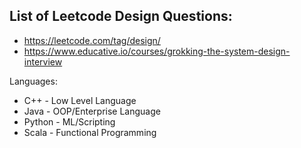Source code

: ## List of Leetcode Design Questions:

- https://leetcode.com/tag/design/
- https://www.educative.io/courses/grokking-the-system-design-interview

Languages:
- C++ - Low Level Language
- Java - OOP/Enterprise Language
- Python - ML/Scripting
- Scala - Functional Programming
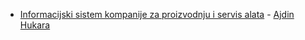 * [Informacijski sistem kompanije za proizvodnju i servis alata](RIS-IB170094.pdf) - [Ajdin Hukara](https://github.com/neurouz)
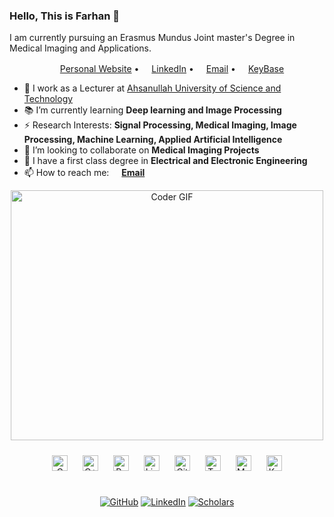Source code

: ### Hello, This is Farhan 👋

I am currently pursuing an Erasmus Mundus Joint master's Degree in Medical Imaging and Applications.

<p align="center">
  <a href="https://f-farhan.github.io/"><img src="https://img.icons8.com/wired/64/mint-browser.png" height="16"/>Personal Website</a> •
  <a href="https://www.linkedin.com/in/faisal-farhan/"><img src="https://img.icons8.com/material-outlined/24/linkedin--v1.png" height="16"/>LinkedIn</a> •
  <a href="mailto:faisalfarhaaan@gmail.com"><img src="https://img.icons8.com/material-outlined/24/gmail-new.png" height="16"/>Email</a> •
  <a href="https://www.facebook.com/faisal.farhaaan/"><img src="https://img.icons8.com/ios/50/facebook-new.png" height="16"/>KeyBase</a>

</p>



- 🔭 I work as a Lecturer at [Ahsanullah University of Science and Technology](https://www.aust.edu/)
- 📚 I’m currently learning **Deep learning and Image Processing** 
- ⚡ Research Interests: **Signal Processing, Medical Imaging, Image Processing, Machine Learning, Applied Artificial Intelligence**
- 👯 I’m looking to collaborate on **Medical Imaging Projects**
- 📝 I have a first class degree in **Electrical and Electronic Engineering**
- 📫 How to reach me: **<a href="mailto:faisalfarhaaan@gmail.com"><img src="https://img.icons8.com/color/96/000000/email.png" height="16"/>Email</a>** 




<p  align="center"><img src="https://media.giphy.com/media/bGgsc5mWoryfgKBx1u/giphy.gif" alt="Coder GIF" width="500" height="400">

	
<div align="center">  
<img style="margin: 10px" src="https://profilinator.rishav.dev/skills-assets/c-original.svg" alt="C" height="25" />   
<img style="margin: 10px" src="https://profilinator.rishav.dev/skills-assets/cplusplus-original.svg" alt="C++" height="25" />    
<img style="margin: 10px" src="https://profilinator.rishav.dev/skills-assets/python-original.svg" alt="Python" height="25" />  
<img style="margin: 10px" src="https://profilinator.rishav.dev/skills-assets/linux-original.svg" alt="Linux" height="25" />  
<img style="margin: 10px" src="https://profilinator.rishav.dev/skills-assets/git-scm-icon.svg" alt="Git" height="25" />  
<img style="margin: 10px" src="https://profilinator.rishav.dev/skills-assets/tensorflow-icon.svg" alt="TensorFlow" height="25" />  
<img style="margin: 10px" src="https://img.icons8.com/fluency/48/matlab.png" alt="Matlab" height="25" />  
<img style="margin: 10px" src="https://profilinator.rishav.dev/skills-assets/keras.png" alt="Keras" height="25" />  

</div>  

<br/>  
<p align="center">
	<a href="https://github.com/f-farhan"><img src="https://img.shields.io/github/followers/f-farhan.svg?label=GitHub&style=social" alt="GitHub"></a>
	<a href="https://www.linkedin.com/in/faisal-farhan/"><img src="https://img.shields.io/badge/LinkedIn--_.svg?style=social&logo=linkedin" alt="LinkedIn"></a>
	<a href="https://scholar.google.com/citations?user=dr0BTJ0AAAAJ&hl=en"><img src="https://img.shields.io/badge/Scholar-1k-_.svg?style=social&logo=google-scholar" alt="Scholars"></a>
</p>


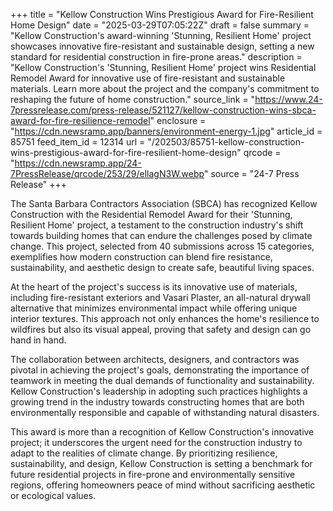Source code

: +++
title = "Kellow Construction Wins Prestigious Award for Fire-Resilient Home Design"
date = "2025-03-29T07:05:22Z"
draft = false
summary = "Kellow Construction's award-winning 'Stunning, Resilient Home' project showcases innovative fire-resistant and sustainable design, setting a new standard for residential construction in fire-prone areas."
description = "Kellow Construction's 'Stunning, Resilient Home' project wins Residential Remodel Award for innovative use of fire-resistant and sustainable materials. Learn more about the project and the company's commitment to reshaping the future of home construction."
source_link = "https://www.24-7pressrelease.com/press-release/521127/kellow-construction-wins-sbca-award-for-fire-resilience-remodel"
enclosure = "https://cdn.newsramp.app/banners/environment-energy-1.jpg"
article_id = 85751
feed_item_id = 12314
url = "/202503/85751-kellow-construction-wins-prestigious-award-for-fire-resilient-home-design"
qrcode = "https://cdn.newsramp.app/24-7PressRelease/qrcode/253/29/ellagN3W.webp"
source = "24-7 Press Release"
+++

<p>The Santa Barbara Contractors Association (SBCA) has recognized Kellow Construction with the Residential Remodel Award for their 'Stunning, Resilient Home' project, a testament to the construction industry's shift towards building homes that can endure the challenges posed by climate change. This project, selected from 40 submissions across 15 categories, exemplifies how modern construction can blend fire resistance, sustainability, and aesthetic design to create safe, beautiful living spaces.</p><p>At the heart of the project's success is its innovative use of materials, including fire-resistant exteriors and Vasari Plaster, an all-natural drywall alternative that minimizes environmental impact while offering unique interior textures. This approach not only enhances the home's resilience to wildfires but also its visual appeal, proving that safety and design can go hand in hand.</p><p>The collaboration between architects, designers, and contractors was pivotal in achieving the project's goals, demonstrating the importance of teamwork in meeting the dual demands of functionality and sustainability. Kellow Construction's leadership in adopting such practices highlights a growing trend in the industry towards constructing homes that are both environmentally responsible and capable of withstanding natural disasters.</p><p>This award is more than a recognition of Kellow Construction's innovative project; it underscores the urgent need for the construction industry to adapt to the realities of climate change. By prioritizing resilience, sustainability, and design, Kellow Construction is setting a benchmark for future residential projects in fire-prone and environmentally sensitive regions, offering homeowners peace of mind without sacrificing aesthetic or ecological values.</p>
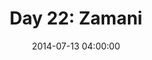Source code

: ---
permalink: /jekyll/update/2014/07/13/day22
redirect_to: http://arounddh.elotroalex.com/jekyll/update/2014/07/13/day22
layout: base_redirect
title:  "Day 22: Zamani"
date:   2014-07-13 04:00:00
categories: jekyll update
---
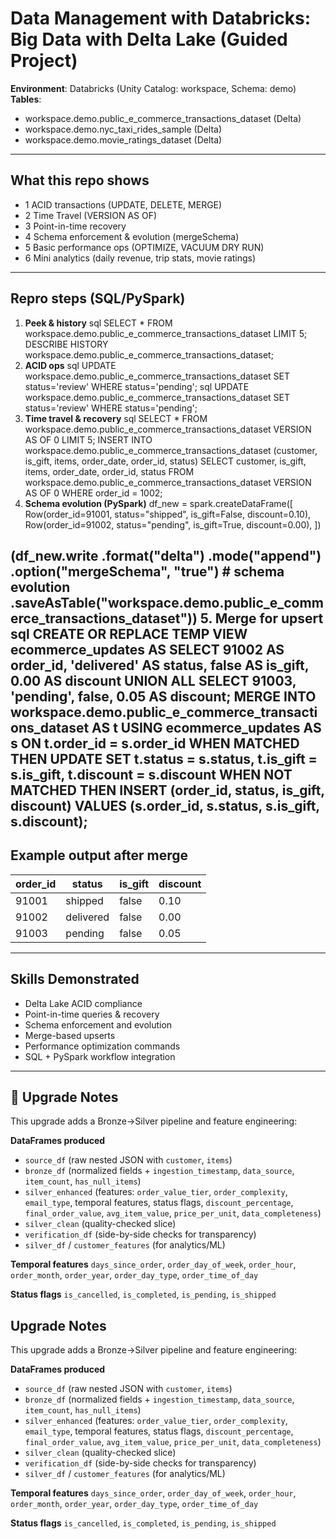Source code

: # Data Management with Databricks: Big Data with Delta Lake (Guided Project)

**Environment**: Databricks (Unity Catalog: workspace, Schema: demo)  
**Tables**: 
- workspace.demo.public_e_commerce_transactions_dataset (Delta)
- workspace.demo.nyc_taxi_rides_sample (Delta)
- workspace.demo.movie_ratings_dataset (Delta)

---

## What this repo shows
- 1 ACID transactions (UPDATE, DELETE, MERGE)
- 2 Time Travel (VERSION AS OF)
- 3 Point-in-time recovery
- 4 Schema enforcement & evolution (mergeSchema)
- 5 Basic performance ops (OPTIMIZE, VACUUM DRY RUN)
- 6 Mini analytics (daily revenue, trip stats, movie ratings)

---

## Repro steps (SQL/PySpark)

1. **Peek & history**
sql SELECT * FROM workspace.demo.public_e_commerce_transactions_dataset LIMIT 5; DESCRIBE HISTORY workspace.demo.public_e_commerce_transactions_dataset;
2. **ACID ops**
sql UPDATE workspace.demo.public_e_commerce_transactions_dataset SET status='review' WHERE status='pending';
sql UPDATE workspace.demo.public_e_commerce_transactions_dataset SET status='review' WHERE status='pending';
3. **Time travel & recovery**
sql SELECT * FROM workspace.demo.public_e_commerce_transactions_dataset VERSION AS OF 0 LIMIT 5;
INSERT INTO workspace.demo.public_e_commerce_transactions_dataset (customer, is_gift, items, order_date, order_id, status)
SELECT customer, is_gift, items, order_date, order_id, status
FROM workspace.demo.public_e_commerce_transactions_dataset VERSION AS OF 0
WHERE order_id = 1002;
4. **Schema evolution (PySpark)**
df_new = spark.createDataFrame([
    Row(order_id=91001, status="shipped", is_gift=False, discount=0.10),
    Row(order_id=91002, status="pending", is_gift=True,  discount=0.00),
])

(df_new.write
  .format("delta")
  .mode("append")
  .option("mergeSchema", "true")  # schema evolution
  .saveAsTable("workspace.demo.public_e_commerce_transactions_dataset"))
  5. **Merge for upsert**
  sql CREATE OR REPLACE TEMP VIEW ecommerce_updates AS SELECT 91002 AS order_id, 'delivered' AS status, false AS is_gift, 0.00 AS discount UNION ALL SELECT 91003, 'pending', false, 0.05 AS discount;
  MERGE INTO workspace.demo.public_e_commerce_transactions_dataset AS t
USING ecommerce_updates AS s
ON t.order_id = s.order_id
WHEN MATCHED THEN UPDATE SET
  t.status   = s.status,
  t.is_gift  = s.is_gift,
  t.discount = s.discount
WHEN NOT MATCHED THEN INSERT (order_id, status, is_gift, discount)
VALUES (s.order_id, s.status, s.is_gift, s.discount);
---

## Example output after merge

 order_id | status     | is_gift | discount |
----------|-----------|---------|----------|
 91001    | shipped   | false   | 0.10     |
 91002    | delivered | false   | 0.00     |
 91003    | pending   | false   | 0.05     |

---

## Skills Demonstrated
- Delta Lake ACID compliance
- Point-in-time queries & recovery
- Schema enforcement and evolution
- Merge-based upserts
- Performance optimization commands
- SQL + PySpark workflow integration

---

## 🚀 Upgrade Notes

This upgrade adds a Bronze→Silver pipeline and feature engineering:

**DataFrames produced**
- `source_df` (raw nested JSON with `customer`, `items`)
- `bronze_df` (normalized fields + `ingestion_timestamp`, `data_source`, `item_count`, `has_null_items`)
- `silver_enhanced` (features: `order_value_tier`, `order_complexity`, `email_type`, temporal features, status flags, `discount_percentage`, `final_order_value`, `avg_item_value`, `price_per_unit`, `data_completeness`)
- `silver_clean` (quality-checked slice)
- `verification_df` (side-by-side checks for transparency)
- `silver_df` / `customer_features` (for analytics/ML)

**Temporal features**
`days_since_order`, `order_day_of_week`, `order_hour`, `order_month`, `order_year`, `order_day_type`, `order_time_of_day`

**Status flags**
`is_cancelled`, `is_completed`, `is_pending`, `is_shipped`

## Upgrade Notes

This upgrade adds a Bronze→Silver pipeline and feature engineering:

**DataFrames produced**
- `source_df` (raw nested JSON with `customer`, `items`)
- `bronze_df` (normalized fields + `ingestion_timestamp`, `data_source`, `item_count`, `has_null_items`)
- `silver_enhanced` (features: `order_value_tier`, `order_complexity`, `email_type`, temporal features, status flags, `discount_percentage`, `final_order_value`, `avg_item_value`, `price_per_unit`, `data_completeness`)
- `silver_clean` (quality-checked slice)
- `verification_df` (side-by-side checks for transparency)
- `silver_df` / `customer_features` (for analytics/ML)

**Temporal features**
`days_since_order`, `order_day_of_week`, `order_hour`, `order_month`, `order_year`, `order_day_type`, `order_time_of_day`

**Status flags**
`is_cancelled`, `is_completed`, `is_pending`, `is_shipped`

────────────────────

→ WHAT IS EXPECTED:
Copy all lines above where "shields" is present.

→ OUTPUT BELOW:
	<a href="https://github.com/f-farhan"><img src="https://img.shields.io/github/followers/f-farhan.svg?label=GitHub&style=social" alt="GitHub"></a>
	<a href="https://www.linkedin.com/in/faisal-farhan/"><img src="https://img.shields.io/badge/LinkedIn--_.svg?style=social&logo=linkedin" alt="LinkedIn"></a>
	<a href="https://scholar.google.com/citations?user=dr0BTJ0AAAAJ&hl=en"><img src="https://img.shields.io/badge/Scholar-1k-_.svg?style=social&logo=google-scholar" alt="Scholars"></a>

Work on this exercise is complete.